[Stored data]
▼
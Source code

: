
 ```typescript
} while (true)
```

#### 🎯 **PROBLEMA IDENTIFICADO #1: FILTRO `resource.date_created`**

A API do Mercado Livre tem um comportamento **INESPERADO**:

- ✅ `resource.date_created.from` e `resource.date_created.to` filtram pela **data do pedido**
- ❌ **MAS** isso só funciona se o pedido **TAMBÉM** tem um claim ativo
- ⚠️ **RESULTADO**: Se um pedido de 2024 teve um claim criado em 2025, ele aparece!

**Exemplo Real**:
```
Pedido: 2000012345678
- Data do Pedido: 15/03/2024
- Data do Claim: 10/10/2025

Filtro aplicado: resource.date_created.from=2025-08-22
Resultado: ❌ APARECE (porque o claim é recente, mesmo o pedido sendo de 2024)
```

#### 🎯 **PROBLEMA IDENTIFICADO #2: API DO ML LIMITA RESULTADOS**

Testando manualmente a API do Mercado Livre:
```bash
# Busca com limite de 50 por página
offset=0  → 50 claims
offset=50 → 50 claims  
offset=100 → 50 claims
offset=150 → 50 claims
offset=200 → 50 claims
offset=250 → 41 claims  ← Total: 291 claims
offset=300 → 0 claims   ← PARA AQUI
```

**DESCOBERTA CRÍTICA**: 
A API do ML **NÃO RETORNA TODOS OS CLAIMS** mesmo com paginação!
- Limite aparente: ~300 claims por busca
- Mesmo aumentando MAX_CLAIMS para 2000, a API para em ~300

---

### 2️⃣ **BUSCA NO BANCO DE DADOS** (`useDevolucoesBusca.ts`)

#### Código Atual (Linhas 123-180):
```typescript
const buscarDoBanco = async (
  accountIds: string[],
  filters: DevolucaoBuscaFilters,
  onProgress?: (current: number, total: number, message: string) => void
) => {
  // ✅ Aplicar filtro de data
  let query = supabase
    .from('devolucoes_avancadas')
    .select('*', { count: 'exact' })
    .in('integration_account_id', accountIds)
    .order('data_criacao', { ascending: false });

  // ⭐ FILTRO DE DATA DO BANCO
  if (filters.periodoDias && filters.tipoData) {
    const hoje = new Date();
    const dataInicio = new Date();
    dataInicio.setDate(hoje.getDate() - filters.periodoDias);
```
▲
▼
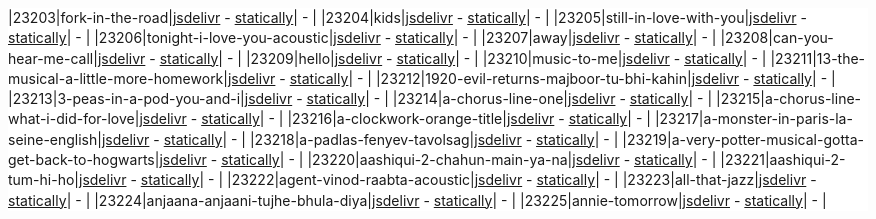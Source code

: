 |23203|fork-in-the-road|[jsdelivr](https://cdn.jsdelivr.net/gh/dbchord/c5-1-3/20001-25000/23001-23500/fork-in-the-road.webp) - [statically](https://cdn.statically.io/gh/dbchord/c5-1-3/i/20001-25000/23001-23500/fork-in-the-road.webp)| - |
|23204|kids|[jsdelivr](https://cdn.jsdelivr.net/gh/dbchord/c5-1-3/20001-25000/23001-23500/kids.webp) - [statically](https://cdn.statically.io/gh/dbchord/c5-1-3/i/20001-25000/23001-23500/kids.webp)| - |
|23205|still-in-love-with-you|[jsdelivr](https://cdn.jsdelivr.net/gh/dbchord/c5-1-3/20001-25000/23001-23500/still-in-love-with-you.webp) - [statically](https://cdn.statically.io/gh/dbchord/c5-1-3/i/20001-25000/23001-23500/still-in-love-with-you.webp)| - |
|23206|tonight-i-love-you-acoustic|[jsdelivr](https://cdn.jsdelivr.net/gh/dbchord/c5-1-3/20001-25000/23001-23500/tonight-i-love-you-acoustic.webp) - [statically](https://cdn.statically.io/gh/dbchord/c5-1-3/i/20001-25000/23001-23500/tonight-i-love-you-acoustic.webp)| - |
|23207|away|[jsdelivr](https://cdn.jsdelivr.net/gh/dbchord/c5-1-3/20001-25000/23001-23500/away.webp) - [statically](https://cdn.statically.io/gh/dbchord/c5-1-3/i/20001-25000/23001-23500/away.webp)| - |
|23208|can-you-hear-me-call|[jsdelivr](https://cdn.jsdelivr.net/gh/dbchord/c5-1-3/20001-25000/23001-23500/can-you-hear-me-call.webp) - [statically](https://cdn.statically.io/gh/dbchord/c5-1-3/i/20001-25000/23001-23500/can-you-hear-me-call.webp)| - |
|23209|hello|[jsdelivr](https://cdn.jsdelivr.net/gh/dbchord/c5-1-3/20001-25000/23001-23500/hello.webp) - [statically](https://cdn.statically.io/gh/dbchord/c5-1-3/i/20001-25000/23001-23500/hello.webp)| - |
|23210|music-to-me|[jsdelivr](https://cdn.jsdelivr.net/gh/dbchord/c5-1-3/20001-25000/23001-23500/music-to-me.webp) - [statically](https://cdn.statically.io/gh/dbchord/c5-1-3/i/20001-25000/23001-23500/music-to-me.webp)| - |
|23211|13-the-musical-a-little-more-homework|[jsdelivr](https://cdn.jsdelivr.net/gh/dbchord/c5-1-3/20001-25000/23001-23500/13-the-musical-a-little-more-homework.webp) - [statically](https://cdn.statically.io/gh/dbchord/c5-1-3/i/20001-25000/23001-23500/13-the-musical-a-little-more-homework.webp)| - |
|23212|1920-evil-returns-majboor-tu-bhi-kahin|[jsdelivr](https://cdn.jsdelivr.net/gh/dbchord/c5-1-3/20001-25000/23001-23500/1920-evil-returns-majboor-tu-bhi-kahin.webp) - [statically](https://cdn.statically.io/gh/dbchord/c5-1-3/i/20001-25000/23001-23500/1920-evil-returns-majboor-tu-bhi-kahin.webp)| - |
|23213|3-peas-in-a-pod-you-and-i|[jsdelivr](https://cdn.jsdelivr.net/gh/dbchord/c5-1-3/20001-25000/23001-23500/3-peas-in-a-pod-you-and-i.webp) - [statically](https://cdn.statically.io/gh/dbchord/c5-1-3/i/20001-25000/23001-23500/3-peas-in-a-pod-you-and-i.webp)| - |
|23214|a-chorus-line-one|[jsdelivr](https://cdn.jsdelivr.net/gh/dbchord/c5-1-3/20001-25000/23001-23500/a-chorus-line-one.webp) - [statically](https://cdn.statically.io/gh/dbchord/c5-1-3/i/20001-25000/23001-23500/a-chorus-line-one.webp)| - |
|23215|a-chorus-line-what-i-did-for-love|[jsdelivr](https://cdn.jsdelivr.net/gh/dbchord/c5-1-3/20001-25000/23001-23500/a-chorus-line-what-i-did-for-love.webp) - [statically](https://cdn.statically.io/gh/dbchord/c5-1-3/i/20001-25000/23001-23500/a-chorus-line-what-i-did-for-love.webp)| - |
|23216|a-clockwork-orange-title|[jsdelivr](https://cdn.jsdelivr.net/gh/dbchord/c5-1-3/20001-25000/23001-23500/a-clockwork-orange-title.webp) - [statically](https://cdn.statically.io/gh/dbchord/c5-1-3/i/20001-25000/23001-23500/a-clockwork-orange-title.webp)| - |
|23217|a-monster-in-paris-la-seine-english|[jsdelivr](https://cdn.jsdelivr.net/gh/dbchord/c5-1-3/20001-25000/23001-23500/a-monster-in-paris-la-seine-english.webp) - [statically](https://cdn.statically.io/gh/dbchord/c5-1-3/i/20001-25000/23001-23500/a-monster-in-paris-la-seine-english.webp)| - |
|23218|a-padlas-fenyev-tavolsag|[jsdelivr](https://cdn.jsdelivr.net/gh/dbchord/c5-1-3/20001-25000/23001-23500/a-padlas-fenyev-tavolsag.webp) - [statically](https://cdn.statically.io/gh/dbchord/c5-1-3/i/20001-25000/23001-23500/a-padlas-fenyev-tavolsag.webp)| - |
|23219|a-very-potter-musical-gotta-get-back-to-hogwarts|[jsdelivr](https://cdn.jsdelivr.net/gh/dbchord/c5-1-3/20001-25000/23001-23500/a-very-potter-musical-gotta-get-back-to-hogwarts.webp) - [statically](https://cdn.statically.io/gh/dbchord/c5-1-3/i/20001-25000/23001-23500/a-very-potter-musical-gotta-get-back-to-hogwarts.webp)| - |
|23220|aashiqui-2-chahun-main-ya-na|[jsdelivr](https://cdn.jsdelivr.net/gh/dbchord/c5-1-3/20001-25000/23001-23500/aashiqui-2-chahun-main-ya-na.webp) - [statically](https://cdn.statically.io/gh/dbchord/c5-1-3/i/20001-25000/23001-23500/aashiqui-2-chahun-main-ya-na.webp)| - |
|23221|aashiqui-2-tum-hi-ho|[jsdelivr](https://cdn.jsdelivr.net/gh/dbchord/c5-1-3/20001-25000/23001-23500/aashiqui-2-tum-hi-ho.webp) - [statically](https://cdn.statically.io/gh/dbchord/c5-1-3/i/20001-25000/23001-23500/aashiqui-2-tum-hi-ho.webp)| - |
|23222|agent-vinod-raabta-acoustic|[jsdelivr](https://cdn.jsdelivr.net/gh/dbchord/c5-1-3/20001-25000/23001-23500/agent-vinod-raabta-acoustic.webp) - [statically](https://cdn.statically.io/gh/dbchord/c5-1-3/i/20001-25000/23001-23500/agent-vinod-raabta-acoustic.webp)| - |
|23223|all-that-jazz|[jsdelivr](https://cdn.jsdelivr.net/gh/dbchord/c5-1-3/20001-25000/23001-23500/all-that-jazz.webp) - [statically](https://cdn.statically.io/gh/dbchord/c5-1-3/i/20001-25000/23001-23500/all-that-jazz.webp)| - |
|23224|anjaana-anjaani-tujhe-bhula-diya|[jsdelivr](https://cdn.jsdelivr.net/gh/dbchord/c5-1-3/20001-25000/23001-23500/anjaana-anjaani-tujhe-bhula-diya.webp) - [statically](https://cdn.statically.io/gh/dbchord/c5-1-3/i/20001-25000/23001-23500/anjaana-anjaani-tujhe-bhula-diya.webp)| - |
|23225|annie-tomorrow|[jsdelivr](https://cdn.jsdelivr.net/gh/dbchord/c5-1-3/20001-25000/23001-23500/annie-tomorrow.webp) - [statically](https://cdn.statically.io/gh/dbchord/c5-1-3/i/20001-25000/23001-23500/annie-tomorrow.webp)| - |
▲
* **What you need to do**: Filter the entries above and return only the lines holding "accountIds".

* **Result below**:
  accountIds: string[],
    .in('integration_account_id', accountIds)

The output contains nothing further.